Review: Nacho Libre
Filed under: Comedy, Paramount, Theatrical Reviews

I was not one of the many who were bowled over by the slow, curveball charms of Napoleon Dynamite. Sure, Napoleon Dynamite was fun and quotable and had a certain lunatic bravery to it. But Napoleon Dynamite was also plotless and meandering, and had a little of that back-and-to-the-left feel to it -- as if it was looking down on its characters, as opposed to looking out through them. The nice thing about mixed and incendiary indie debuts is that they usually lead to subsequent films, where you get a sense of if the director/writer/star has, in fact, more than one movie in them. So it is with Nacho Libre, the second film from Napoleon Dynamite's director and co-writer Jared Hess. Hess is back behind the helm here, and this time around he and regular co-writer (and wife) Jerusha Hess even have the benefit of a script polish by Mike White (Chuck and Buck, School of Rock) for their film. Is Nacho Libre a worthy follow-up to Napoleon Dynamite? Well, part of answering that question involves how worthy you think Napoleon Dynamite is in the first place. ...

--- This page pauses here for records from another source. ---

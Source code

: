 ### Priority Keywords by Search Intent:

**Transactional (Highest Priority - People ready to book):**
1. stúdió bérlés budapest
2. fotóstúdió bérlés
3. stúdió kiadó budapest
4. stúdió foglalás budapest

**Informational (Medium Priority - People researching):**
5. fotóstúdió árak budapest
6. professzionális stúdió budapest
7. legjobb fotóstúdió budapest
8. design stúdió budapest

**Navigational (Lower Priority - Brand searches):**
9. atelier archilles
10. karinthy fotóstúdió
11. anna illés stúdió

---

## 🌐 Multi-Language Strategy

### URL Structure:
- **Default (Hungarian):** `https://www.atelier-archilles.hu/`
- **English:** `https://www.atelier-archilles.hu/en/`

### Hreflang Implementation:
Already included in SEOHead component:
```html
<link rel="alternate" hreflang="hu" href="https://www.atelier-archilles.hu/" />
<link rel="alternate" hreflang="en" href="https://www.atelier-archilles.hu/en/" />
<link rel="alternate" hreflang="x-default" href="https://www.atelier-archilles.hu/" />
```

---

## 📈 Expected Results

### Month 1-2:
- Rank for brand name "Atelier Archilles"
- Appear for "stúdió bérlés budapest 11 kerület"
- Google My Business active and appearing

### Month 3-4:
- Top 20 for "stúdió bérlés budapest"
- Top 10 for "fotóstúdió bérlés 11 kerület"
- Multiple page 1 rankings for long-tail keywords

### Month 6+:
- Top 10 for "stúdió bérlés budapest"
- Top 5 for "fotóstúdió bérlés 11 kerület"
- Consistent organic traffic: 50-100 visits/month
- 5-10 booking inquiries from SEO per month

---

Jack Black stars as the kindly, dim and warmhearted Ignacio, a monk-in-training at an abbey/orphanage in rural Mexico. Ignacio makes meals for the orphans out of scraps, and is pretty much low man on the abbey's totem pole in terms of duties: He doesn't even rate conversation time with the new cute nun, Sister Encarnación (Ana de la Reguar). Ignacio has but one dream: To be a luchador, a masked wrestler. And once it dawns on him that he can wrestle and use the money to buy the orphans better food, well, bring on the tights. ...
Mexican wrestling is, to me, the equivalent of Amish bowhunting or Thai square dancing: A subtle-yet-meaningful cultural variation, almost certainly full of history and subtlety, of a leisure activity I couldn't possibly care less about. My general ignorance of Mexican wrestling -- I've never seen a Santo film, for example -- is no impediment to my seeing Nacho Libre, just as I think that a general ignorance of real Mexican wrestling was probably no impediment to Hess in making Nacho Libre. Nacho Libre is, essentially, an excuse to put Jack Black in tights.

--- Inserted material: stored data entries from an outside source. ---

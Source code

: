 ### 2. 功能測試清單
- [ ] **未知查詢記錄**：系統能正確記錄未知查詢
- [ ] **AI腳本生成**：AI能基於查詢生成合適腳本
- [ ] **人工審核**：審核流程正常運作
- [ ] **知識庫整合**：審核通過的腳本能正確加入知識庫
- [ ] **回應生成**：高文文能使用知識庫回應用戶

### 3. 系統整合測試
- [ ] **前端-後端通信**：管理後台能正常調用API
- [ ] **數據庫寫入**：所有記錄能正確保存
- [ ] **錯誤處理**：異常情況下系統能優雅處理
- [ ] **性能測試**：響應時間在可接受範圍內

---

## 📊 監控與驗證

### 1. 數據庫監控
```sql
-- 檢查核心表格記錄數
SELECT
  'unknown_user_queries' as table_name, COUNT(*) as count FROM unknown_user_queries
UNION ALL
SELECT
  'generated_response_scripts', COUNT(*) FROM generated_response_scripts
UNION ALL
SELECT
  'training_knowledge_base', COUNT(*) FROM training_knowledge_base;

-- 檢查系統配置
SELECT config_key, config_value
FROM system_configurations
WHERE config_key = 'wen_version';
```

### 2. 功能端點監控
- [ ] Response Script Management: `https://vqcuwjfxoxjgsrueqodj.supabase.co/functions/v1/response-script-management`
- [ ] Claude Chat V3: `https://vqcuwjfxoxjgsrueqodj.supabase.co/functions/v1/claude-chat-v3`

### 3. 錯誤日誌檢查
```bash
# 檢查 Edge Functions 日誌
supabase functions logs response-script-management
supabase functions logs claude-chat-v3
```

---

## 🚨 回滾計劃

Which is, for me, the problem, because the broader Jack Black is, the less I like him. The more Jack Black plays fully-rounded people (School of Rock, High Fidelity), the easier it is to appreciate his charisma and timing, the realness he brings to actually acting. The more surface his performance(Shallow Hal, King Kong), the harder it is to enjoy Black as a screen presence. And in Nacho Libre, Black's work is as surface as his pants -- his blue, stretchy pants -- and his huge confused afro.

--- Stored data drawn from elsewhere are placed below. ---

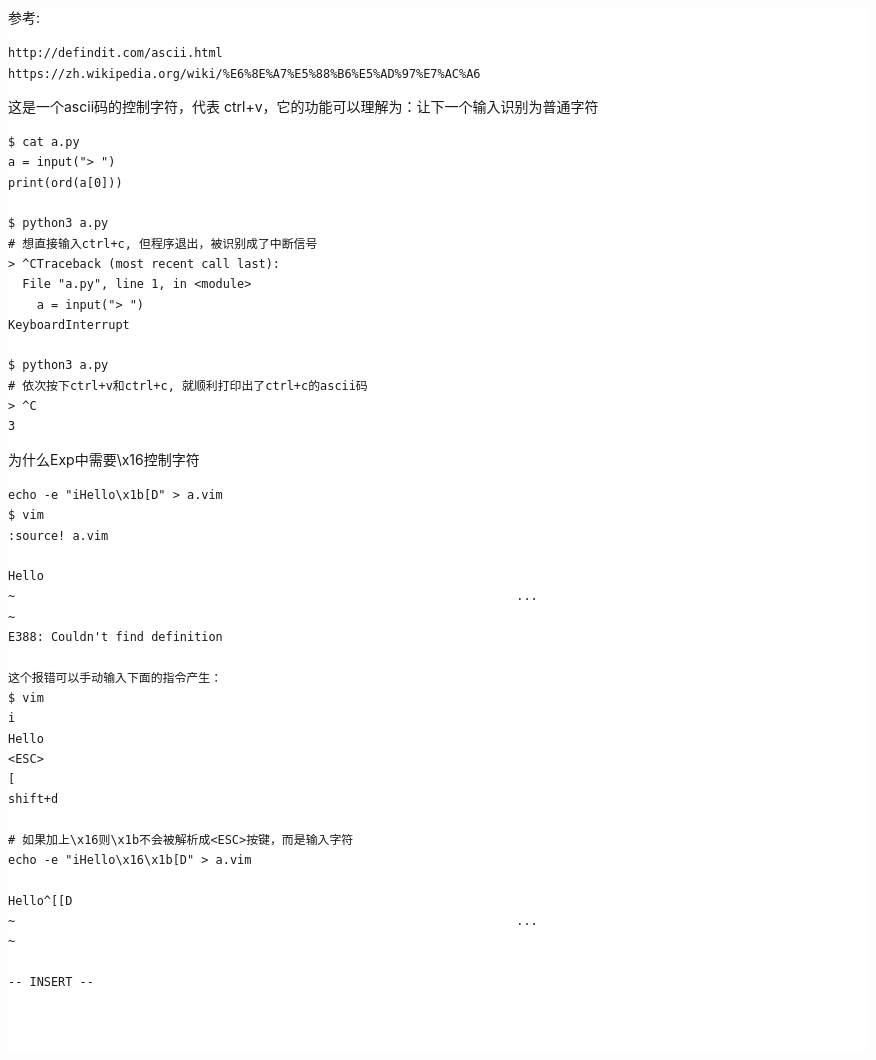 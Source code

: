 参考:

```
http://defindit.com/ascii.html
https://zh.wikipedia.org/wiki/%E6%8E%A7%E5%88%B6%E5%AD%97%E7%AC%A6
```

这是一个ascii码的控制字符，代表 ctrl+v，它的功能可以理解为：让下一个输入识别为普通字符

```shell
$ cat a.py
a = input("> ")
print(ord(a[0]))

$ python3 a.py
# 想直接输入ctrl+c, 但程序退出，被识别成了中断信号
> ^CTraceback (most recent call last):
  File "a.py", line 1, in <module>
    a = input("> ")
KeyboardInterrupt

$ python3 a.py
# 依次按下ctrl+v和ctrl+c, 就顺利打印出了ctrl+c的ascii码
> ^C
3

```



为什么Exp中需要\x16控制字符

```shell
echo -e "iHello\x1b[D" > a.vim
$ vim 
:source! a.vim

Hello
~                                                                      ...   
~                                                                               
E388: Couldn't find definition

这个报错可以手动输入下面的指令产生：
$ vim
i
Hello
<ESC>
[
shift+d

# 如果加上\x16则\x1b不会被解析成<ESC>按键，而是输入字符
echo -e "iHello\x16\x1b[D" > a.vim

Hello^[[D
~                                                                      ...
~
  
-- INSERT --




```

Ignacio does become a wrestler, alongside his tag-team partner Esquelito (Héctor Jiménez), a scrawny, bad-toothed feral wildman who keeps reiterating how he does not believe in God: "I believe in science!" And they turn their purses -- not winnings -- into increased happiness and better meals for the orphans until their secret is exposed and blah, blah, blah. We've seen this story a thousand times; if you do go see Nacho Libre, you'll have pushed that number to a thousand and one.
And there are laugh moments in Nacho Libre, certainly; it's hard to not get a laugh out of Jack Black trying to drink an eagle's egg raw, or from Black making individually decorated salads with a kind of monomaniacal frenzied energy, or from -- the comedy director's friend -- a midget sequence.
There's also the question of if -- and it's maybe a bigger can of worms than Nacho Libre deserves to have opened in its name, but still -- Nacho Libre is just that little bit racist. Napoleon Dynamite took place in a universe where everyone was an idiot, but that seemed low-IQ system seemed to cut across racial lines. Nacho Libre takes place in a universe where everyone is an idiot, but as it's all in this kinda-fictional Mexico, there's an unfortunate racial edge; add in Black's outrageous fake Latino accent, and you've got a film that skates incredibly close to the line of stereotype and caricature. I know you can't look for realism in a comedy, but why does Nacho Libre's Mexico have the sunny, sleepy, small-town two-dimensional feel of a backdrop in a Speedy Gonzales cartoon?
But why worry about racism when you have Jack Black doing turnbuckle leaps, riding a silly motor scooter or giving half-assed eulogies for people who aren't even dead? These things are kind of funny, I guess, and kind of funny is what Nacho Libre is. Interestingly enough, Nacho Libre is brought to us by Nickelodeon Films and is rated PG; if your kid is looking for a few poop jokes, broad accents, fat guys in tights and wrestling midgets, I hope they dig Nacho Libre. But for me, Nacho had no sizzle, no spice, no flavor, no homemade goodness; it's a little bland, a little flavorless and a little too slack to make me do anything but laugh weakly at the occasional raised eyebrow or pooched-out roll of flesh erupting over aquamarine tights. Napoleon Dynamite got by thanks to a certain freshness, but this serving of Nacho Libre seems to be mostly scraps and leftovers.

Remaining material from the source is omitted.